Yet even with all of those qualifications, her fifth album, Train on the Island (for which she is once again joined by Parish), is a divine chunk of pop eccentricity. Hypnotic and full of fractured, poetic imagery, it is wonderfully bizarre, though you have to come to it, rather than the other way around.
Like a difficult novel or a film that doesn’t make any sense, it exists deep in the art-house zone. Expectations need to be adjusted accordingly.
The creative life of the New Zealander, who is now based in Wales, has unfolded on the margins of the music business. That sense of being far from the bright lights ripples through Train on the Island, which chugs away in the gloom, not too bothered whether the casual listener is still on board. It is completely wrapped up in itself, and over 10 absorbing tracks that’s revealed to be a blessing.
The album begins with a Radiohead-style flutter of synthesisers and grooves – a sort of Kid A for Gen Z – before her conversational voice sweeps in, simultaneously chatty and chilling. Harding has a folky singing style that is both blunt and mellifluous. Think Lisa O’Neill mixed with Laura Marling.
But she isn’t interested in conventional folk arrangements. On the opening track, I Ate the Most, her voice drifts through a tune that moves between dreamlike imagery and startlingly frank moments (“sometimes I eat until I vomit”).
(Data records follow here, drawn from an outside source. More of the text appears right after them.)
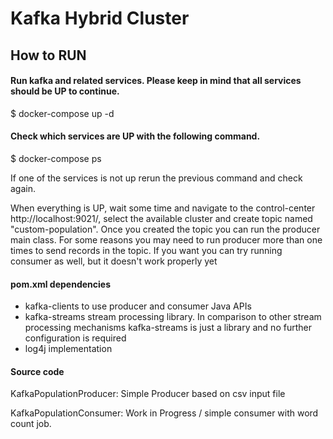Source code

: # Kafka Hybrid Cluster

## How to RUN
#### Run kafka and related services. Please keep in mind that all services should be UP to continue.
$ docker-compose up -d

#### Check which services are UP with the following command. 
$ docker-compose ps

If one of the services is not up rerun the previous command and check again.

When everything is UP, wait some time and navigate to the control-center http://localhost:9021/, select the available cluster and create topic named "custom-population". 
Once you created the topic you can run the producer main class. For some reasons you may need to run producer more than one times to send records in the topic.
If you want you can try running consumer as well, but it doesn't work properly yet

#### pom.xml dependencies
- kafka-clients to use producer and consumer Java APIs
- kafka-streams stream processing library. In comparison to other stream processing mechanisms kafka-streams is just a library and no further configuration is required
- log4j implementation


#### Source code

KafkaPopulationProducer: Simple Producer based on csv input file

KafkaPopulationConsumer: Work in Progress / simple consumer with word count job.
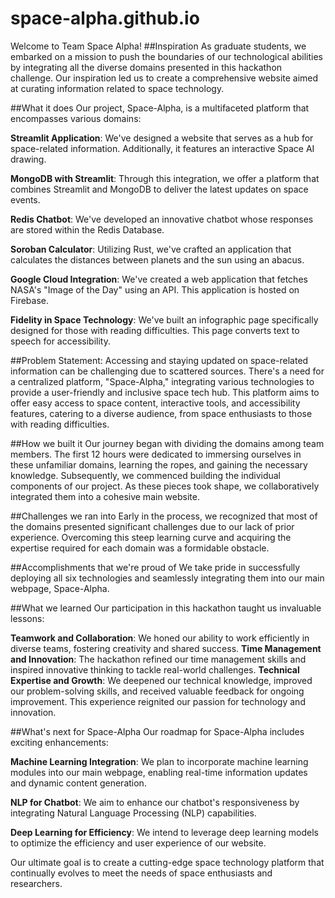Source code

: # space-alpha.github.io
Welcome to Team Space Alpha!
##Inspiration
As graduate students, we embarked on a mission to push the boundaries of our technological abilities by integrating all the diverse domains presented in this hackathon challenge. Our inspiration led us to create a comprehensive website aimed at curating information related to space technology.

##What it does
Our project, Space-Alpha, is a multifaceted platform that encompasses various domains:

**Streamlit Application**: We've designed a website that serves as a hub for space-related information. Additionally, it features an interactive Space AI drawing.

**MongoDB with Streamlit**: Through this integration, we offer a platform that combines Streamlit and MongoDB to deliver the latest updates on space events.

**Redis Chatbot**: We've developed an innovative chatbot whose responses are stored within the Redis Database.

**Soroban Calculator**: Utilizing Rust, we've crafted an application that calculates the distances between planets and the sun using an abacus.

**Google Cloud Integration**: We've created a web application that fetches NASA's "Image of the Day" using an API. This application is hosted on Firebase.

**Fidelity in Space Technology**: We've built an infographic page specifically designed for those with reading difficulties. This page converts text to speech for accessibility.

##Problem Statement:
Accessing and staying updated on space-related information can be challenging due to scattered sources. There's a need for a centralized platform, "Space-Alpha," integrating various technologies to provide a user-friendly and inclusive space tech hub. This platform aims to offer easy access to space content, interactive tools, and accessibility features, catering to a diverse audience, from space enthusiasts to those with reading difficulties.

##How we built it
Our journey began with dividing the domains among team members. The first 12 hours were dedicated to immersing ourselves in these unfamiliar domains, learning the ropes, and gaining the necessary knowledge. Subsequently, we commenced building the individual components of our project. As these pieces took shape, we collaboratively integrated them into a cohesive main website.

##Challenges we ran into
Early in the process, we recognized that most of the domains presented significant challenges due to our lack of prior experience. Overcoming this steep learning curve and acquiring the expertise required for each domain was a formidable obstacle.

##Accomplishments that we're proud of
We take pride in successfully deploying all six technologies and seamlessly integrating them into our main webpage, Space-Alpha.

##What we learned
Our participation in this hackathon taught us invaluable lessons:

**Teamwork and Collaboration**: We honed our ability to work efficiently in diverse teams, fostering creativity and shared success.
**Time Management and Innovation**: The hackathon refined our time management skills and inspired innovative thinking to tackle real-world challenges.
**Technical Expertise and Growth**: We deepened our technical knowledge, improved our problem-solving skills, and received valuable feedback for ongoing improvement. This experience reignited our passion for technology and innovation.

##What's next for Space-Alpha
Our roadmap for Space-Alpha includes exciting enhancements:

**Machine Learning Integration**: We plan to incorporate machine learning modules into our main webpage, enabling real-time information updates and dynamic content generation.

**NLP for Chatbot**: We aim to enhance our chatbot's responsiveness by integrating Natural Language Processing (NLP) capabilities.

**Deep Learning for Efficiency**: We intend to leverage deep learning models to optimize the efficiency and user experience of our website.

Our ultimate goal is to create a cutting-edge space technology platform that continually evolves to meet the needs of space enthusiasts and researchers.
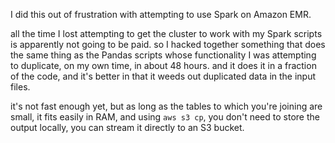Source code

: I did this out of frustration with attempting to use Spark on Amazon EMR.

all the time I lost attempting to get the cluster to work with my Spark
scripts is apparently not going to be paid. so I hacked together something that
does the same thing as the Pandas scripts whose functionality I was attempting
to duplicate, on my own time, in about 48 hours. and it does it in a fraction
of the code, and it's better in that it weeds out duplicated data in the 
input files.

it's not fast enough yet, but as long as the tables to which you're joining
are small, it fits easily in RAM, and using `aws s3 cp`, you don't need to
store the output locally, you can stream it directly to an S3 bucket.
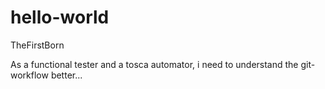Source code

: # hello-world
TheFirstBorn

As a functional tester and a tosca automator, i need to understand the git-workflow better...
The tone is heavy and sometimes rueful; on One Stop, for instance, she wryly recalls an awkward encounter with John Cale of The Velvet Underground (“he had no words”) as a guitar chimes balefully. That seems to be the point of a lot of Harding’s music; as an artist her go-to is to crack one-liners as the apocalypse looms.
She is not unmindful of contemporary trends in music. The shadow of the arena-filling indie band Boygenius infuses Venus in the Zinnia, where she comes across as almost jaunty as she sings with her boyfriend, the musician Huw Evans, aka H Hawkline. It’s a straight-up alt-folk banger and instant classic in the genre of indie duets – an Islands in the Stream for people who get up early for Bandcamp Friday.
Harding’s experimental side is never quite out of sight, though. She retreats into unplugged starkness on Riding That Symbol, where her voice (a bit coy, slightly chilling) orbits a skeletal riff. The tone then shifts from woozy to bluesy on the album’s closer, Coats.
Here, Parish’s associations with PJ Harvey shine through most strongly on a number that suggests a cousin once removed from the raw-boned gospel pop Harvey was making in the mid-1990s.
It’s one of the more unoriginal tunes here. But then, having spent so much of her career exploring strange new musical worlds, is it a surprise that Harding might want to sound like something else – to take a turn towards the derivative, if only for a moment? Even so, for adventurous listeners this album is a treat.